MAGNA — The Hubble telescope has been responsible for some of the most dramatic and downright incredible photographs taken of our universe, aside from pushing astronomical science forward. But the time for a successor to the venerable Hubble has come and a critical part of it is being built in Utah.
NASA's James Webb Space Telescope will be launched in 2018. Its mission is to look far, far into the universe's past and study the earliest galaxies and star systems using infrared light. The telescope is a huge complex of beryllium mirrors that will operate at extremely cold temperatures.
Before it can open its eye, so to speak, it has to get up to space. That's no easy task. Utah's ATK rose to the challenge to build the Webb a set of wings that will allow it to fold its 18 mirrors into a compact shape and then unfold once it reaches its stable orbit. Without this, the telescope would be too big to launch.
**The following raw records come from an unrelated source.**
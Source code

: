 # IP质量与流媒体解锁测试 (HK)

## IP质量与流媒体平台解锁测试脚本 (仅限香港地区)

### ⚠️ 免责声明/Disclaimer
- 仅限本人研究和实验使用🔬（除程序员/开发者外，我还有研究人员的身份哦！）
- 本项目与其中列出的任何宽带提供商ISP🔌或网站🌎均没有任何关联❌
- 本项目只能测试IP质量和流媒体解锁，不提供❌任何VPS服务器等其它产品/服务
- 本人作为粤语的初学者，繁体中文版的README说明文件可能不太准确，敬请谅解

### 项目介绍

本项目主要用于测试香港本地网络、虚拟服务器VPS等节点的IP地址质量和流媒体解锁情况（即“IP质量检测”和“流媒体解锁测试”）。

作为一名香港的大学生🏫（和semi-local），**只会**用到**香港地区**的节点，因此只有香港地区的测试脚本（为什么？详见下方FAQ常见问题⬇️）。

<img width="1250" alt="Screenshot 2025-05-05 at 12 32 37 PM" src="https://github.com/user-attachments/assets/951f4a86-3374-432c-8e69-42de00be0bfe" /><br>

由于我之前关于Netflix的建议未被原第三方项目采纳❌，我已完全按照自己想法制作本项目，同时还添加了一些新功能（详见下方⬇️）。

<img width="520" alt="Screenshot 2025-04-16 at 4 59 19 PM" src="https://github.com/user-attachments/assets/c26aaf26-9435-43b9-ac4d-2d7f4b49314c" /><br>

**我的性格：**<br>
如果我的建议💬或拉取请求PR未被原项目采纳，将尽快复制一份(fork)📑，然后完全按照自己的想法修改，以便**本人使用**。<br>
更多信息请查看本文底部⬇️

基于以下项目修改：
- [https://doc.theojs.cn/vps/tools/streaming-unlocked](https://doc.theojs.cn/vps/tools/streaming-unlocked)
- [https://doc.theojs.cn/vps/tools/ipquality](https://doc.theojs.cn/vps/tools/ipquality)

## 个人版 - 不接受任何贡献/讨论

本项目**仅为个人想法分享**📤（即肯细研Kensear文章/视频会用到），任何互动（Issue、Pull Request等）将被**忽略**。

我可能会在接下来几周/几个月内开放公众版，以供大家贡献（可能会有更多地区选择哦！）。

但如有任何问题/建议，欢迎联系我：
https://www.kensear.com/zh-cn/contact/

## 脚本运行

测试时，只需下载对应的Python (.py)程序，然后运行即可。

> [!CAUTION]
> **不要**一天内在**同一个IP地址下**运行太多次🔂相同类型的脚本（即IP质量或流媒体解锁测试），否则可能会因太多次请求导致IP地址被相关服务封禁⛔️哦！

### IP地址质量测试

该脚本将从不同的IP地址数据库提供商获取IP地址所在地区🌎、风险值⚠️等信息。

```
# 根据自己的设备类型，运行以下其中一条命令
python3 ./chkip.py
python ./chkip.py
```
It's a job that requires absolute precision, so much so that a change in size of less than the width of a human hair would render the telescope useless.
"We will measure the accuracy down to nanometers — it will be an incredible engineering and manufacturing challenge," said ATK Webb Program Manager Bob Hellekson. "With all the new technologies that have been developed during this program, the Webb telescope has helped advance a whole new generation of highly skilled ATK engineers, scientists and craftsmen while helping the team create a revolutionary telescope."
Even the smallest changes in temperature or shape can distort the beryllium mirrors, causing images to be out of focus or entirely useless. The entire wing structure, which will weigh 2,000 pounds, can't expand or contract by more than 38 nanometers, which is one-tenth the size of a human hair.
The Webb also has to stay very cold. To do that, the telescope will operate in a special orbit where the Earth will always be blocking most of the light from the sun. In the earth's cold shadow, the telescope can study the infrared light from the early universe, as well as scan for planetary systems and other interesting phenomena.
It could also play a role in the search for extraterrestrial life. It will be able to detect the presence of methane, water and other compounds that could indicate the conditions for sustaining life.
"This is another milestone that helps move Webb closer to its launch date in 2018," said Geoff Yoder, NASA's Webb program director.
The construction is taking place at ATK's facility in Magna, Utah.